Considering employment across the whole legal services sector — solicitors, paralegals, support staff, etc — the forecast says jobs will fall from 317,854 (where we are now) to 316,304 come next year. That’s a drop of 1,550 or 0.5%.

A summary of the Law Society’s findings

A small change perhaps, but the Law Society reckons things could get worse over time. The report says:

“Over the longer term, the number of jobs in the legal services sector will be increasingly affected by automation of legal services functions. This could mean that by 2038 total employment in the sector could be 20% less than it would otherwise have been, with a loss of 78,000 jobs — equal to 67,000 full-time equivalent jobs — compared to if productivity growth continued at its current rate.”

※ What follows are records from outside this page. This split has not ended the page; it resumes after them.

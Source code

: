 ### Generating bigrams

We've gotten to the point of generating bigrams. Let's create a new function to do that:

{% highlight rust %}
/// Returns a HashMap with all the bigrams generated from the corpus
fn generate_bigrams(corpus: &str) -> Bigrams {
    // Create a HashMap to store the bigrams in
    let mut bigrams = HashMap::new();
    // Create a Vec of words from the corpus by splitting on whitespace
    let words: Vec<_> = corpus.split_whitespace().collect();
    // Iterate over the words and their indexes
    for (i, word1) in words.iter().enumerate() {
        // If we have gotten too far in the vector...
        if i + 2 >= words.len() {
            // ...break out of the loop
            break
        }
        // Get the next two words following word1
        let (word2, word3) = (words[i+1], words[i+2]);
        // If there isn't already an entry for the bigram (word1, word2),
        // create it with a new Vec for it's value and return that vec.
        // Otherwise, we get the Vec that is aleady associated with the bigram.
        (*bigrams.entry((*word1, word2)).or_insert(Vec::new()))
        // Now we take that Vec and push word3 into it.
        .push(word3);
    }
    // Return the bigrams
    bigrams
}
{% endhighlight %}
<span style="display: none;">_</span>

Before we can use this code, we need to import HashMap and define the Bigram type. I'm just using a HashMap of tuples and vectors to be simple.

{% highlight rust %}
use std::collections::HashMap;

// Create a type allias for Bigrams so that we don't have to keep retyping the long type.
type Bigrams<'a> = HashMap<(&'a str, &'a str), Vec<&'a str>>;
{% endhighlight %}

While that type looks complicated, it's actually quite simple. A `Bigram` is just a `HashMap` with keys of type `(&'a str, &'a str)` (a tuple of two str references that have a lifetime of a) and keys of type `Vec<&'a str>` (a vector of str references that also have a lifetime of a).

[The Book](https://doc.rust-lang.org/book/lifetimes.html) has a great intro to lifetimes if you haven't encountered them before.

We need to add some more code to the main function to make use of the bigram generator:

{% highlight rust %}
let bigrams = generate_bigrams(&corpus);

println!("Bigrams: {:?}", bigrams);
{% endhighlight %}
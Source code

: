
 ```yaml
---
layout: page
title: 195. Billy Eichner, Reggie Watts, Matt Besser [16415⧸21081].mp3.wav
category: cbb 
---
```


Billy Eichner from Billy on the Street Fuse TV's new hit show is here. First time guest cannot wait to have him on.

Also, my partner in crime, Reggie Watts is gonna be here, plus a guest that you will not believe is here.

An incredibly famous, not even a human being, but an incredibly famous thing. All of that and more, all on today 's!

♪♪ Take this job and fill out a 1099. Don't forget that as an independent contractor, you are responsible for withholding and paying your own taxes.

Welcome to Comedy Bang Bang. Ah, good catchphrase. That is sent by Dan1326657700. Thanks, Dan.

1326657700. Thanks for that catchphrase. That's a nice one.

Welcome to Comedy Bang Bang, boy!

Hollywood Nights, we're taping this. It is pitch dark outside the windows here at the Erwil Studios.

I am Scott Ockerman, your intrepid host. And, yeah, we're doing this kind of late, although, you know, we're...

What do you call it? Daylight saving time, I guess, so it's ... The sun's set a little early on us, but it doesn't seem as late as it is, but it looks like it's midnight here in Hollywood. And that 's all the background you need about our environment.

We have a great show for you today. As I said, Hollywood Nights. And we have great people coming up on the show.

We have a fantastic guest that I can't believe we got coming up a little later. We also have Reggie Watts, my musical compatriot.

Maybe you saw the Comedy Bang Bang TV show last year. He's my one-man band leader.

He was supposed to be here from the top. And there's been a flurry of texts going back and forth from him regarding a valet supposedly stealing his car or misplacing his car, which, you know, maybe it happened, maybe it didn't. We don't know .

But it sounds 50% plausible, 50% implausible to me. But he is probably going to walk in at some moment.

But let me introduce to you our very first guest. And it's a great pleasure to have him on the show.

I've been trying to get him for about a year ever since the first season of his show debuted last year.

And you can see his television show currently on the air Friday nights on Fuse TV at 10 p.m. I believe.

The Law Society concedes the automation-induced job losses are “offset at least to some extent by continuing growth in the demand for legal services from elsewhere in the UK economy”, but that may not enough to quell the fears of those most likely to be affected (support staff and paralegals). Data shows firms have already begun to replace work typically done by these staff members with automated/IT-based systems, particularly at larger firms.

Support staff at a number of large corporate outfits seem to be already feeling the effects. We reported that Pinsent Masons’ recent redundancy consultation could see the demise of up to 100 PAs, the firm having cited investments in “technology and other resources”. Hogan Lovells is also expected to cut 90 London support staff roles, these moving abroad and up north.

While the legal services sector as a whole may be under a bit of pressure here, the solicitor profession seems buoyant.

The number of practising solicitors hit 140,000 for the first time ever this year, latest stats from the Solicitors Regulation Authority (SRA) demonstrating a 12% increase on the number from this time five years ago. Unfortunately the Law Society was unable to provide a solicitor-specific prediction in its latest forecast.